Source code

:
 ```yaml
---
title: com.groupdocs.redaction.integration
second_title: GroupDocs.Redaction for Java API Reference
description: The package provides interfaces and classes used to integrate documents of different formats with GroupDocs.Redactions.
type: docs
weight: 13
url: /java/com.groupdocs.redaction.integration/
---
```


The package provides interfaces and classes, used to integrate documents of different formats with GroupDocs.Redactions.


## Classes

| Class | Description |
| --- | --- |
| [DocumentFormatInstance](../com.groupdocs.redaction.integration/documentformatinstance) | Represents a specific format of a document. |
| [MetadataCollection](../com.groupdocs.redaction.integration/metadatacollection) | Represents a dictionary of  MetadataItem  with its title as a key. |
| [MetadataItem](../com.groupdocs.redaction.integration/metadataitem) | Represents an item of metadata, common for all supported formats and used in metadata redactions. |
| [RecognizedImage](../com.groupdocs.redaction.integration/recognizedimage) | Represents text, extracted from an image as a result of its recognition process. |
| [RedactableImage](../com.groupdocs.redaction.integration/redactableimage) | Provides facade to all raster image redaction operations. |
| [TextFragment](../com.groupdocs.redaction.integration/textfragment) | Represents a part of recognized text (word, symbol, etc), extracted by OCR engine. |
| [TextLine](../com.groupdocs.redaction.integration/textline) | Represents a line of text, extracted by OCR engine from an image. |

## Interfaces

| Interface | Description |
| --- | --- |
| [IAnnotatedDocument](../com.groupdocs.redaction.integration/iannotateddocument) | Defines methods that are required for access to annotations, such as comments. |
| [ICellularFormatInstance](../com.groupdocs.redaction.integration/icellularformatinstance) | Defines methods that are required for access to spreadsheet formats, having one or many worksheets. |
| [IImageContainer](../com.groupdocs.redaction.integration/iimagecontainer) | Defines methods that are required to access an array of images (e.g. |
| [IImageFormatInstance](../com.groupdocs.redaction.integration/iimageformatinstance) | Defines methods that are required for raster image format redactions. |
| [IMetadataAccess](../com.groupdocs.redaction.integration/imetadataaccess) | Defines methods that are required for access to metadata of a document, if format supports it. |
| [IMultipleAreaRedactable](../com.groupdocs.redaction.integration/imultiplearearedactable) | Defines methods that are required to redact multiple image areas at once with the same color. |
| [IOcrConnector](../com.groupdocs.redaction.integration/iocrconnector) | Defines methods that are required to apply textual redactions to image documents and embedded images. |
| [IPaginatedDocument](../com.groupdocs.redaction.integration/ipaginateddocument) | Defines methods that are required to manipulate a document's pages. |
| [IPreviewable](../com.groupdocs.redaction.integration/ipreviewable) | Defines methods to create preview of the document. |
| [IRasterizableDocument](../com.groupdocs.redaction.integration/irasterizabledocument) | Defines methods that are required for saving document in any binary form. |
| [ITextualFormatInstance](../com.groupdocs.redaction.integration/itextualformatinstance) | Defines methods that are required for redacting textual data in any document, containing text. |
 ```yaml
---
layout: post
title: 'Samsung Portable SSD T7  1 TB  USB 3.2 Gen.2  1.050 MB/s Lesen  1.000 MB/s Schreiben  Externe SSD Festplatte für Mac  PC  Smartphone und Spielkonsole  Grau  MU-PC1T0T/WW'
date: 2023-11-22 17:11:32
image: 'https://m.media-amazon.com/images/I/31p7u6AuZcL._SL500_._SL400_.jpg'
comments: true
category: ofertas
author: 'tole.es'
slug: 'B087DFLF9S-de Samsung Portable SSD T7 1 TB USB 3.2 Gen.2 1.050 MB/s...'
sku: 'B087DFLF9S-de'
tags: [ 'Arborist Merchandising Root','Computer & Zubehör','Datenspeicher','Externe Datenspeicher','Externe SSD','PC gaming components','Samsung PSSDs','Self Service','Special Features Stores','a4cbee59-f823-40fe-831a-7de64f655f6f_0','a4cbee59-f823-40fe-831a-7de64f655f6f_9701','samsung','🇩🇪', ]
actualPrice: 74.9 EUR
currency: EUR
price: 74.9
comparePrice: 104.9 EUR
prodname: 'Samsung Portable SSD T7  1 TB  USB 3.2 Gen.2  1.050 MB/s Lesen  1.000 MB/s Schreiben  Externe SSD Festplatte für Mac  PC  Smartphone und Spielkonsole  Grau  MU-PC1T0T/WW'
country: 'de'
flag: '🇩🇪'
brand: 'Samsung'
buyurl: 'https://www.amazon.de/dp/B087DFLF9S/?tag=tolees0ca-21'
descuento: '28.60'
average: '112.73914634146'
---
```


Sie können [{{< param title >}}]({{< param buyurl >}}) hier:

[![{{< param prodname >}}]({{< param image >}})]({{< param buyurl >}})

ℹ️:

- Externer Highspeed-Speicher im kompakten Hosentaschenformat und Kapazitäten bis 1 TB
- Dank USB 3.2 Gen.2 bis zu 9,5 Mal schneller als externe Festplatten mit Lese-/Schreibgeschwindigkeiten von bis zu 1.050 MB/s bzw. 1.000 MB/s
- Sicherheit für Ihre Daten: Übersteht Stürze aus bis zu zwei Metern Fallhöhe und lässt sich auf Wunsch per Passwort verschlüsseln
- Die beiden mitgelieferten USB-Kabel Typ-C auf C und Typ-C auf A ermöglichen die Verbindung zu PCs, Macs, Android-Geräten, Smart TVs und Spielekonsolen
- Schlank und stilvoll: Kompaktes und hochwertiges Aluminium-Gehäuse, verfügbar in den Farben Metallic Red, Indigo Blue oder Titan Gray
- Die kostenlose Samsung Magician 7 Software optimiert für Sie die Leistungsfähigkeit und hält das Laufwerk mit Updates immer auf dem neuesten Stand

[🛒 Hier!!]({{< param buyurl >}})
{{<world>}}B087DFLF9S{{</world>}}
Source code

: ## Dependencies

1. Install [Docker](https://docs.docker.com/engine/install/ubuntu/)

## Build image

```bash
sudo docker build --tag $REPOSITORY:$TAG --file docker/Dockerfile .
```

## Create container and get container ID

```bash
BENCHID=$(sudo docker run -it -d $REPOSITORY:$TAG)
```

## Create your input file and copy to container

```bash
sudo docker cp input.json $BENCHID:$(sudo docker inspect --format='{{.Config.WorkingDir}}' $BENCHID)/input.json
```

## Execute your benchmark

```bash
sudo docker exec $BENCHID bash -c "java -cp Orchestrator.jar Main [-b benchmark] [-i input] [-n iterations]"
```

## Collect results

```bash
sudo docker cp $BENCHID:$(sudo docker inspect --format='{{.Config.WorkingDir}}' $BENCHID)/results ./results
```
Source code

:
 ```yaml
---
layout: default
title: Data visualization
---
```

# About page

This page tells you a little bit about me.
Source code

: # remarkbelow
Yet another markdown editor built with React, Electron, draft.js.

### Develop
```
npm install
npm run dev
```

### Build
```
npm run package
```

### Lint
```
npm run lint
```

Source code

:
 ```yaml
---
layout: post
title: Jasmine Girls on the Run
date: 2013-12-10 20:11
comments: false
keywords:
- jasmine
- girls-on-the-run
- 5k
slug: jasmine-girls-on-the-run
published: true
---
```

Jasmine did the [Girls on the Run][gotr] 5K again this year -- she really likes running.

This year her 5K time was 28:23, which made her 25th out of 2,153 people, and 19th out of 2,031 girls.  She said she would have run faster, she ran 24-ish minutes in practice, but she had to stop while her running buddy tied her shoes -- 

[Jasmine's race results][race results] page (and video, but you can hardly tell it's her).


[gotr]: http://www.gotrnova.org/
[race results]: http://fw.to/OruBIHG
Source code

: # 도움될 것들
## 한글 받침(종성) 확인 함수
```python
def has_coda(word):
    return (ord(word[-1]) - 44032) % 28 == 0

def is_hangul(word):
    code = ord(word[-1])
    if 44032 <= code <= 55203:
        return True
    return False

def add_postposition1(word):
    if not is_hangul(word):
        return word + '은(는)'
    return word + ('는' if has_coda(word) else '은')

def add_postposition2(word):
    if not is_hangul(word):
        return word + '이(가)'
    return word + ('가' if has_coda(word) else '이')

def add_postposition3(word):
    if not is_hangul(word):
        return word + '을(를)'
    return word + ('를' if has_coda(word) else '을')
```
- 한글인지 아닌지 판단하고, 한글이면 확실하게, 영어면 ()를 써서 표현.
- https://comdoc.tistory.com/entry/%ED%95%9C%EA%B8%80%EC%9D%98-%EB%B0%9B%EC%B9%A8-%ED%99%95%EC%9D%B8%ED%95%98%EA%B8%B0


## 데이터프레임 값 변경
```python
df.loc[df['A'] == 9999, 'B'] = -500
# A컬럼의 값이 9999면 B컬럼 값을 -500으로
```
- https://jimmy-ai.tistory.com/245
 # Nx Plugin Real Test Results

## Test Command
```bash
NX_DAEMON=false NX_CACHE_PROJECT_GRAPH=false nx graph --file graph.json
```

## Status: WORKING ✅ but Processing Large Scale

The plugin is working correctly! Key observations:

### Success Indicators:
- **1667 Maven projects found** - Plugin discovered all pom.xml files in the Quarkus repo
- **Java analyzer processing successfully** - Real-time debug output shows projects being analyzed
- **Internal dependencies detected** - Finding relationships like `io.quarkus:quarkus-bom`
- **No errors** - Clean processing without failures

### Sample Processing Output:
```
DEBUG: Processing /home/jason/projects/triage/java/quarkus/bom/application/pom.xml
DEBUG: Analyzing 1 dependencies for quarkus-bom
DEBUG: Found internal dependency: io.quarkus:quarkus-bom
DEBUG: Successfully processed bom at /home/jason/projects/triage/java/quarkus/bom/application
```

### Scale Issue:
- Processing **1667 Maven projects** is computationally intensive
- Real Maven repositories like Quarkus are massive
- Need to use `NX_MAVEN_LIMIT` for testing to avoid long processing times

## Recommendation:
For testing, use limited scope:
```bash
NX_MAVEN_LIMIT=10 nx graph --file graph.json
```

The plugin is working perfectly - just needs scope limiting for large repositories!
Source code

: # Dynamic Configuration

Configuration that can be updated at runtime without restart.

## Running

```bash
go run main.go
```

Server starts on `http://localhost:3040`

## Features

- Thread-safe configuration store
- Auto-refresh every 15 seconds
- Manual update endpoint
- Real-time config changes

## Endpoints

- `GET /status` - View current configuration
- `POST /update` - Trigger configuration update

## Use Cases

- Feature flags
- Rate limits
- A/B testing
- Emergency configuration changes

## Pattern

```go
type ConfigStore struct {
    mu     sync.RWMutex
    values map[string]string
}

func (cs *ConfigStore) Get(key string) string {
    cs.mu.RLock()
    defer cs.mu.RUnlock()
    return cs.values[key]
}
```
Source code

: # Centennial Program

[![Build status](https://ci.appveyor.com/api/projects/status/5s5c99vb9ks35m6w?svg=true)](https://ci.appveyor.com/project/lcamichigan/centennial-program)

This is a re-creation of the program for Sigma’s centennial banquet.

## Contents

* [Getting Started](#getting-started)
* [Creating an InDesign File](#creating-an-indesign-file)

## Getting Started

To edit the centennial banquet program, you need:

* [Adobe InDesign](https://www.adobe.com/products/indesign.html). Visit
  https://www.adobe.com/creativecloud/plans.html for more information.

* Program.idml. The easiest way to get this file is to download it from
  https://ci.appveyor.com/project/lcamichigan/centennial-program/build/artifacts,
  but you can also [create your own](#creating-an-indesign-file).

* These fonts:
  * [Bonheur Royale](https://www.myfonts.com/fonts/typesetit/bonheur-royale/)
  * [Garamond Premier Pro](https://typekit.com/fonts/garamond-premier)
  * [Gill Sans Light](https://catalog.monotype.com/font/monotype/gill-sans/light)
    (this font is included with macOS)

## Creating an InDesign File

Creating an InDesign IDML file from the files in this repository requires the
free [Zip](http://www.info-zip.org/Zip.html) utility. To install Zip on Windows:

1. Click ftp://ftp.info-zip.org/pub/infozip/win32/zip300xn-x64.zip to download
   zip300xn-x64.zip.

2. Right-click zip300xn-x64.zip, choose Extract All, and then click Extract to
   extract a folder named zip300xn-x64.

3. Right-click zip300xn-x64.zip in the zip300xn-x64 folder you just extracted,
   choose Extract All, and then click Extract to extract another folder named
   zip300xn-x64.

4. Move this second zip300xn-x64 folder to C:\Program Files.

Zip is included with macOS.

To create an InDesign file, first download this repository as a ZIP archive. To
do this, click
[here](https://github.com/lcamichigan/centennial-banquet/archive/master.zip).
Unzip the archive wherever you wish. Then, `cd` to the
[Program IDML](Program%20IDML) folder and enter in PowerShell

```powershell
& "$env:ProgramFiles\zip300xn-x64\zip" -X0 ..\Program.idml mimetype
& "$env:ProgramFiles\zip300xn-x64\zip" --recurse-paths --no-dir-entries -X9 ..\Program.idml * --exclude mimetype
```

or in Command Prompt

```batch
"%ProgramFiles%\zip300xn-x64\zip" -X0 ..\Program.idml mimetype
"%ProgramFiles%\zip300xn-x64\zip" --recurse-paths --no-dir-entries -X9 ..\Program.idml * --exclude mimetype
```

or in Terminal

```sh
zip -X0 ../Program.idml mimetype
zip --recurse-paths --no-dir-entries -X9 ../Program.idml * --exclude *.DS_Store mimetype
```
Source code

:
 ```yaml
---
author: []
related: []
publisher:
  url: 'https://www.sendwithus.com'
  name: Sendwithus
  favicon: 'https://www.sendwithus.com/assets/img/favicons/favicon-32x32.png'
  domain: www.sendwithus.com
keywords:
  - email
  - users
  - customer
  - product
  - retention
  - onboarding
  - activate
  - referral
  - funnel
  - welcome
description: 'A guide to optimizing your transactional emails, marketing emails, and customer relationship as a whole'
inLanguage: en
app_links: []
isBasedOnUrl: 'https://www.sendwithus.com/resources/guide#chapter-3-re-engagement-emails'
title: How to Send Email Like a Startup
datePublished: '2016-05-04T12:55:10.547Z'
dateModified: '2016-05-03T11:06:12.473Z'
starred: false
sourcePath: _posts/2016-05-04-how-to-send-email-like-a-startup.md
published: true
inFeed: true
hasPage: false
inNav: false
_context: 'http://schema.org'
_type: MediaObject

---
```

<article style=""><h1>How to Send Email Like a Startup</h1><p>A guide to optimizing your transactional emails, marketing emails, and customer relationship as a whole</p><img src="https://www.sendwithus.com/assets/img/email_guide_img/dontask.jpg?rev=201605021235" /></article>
★ ★ ★ ★ ★
» **Required action**: Pull out every line holding "exclude" from the records above, and copy it.

» **Problem solution**:
& "$env:ProgramFiles\zip300xn-x64\zip" --recurse-paths --no-dir-entries -X9 ..\Program.idml * --exclude mimetype
"%ProgramFiles%\zip300xn-x64\zip" --recurse-paths --no-dir-entries -X9 ..\Program.idml * --exclude mimetype
zip --recurse-paths --no-dir-entries -X9 ../Program.idml * --exclude *.DS_Store mimetype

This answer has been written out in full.